> Your objective:
When "enforcement" occurs in a line of the material, copy that line.

Start of Given data

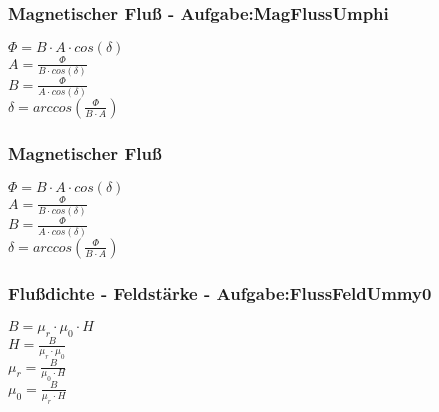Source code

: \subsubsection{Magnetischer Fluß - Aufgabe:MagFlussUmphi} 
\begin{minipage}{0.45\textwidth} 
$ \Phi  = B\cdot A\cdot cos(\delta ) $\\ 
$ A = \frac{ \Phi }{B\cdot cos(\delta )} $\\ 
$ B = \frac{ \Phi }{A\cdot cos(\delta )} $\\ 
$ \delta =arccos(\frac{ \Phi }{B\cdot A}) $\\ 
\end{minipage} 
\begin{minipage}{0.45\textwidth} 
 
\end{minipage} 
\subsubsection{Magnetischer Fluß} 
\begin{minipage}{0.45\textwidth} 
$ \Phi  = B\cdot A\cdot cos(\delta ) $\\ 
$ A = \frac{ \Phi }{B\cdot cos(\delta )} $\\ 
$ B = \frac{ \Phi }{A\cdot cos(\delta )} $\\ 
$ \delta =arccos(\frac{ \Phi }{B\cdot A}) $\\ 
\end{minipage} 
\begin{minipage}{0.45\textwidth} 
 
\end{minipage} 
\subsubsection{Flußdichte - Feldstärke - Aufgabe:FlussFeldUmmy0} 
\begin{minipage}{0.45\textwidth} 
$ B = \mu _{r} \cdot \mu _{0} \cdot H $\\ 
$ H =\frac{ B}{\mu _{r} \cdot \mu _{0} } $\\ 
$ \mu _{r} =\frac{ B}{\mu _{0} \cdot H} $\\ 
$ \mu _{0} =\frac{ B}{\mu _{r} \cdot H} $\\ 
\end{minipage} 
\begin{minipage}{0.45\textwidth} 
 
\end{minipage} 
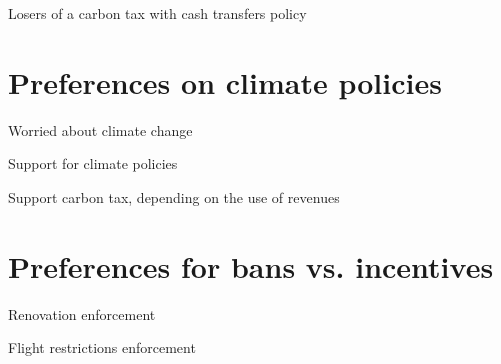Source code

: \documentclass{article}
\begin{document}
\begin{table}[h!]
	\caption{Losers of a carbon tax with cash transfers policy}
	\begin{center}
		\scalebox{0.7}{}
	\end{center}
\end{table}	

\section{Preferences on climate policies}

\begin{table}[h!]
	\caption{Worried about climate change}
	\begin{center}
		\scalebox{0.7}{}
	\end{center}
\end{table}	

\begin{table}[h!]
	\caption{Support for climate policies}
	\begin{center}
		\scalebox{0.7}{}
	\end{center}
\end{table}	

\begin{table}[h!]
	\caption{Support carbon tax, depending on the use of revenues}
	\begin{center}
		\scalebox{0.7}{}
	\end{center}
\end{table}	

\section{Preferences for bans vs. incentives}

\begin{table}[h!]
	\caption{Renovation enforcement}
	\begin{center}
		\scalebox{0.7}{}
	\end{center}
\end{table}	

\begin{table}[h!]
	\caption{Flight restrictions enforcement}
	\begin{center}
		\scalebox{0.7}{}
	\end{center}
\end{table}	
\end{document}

End of Given data

> Response to this exercise:
	\caption{Renovation enforcement}
	\caption{Flight restrictions enforcement}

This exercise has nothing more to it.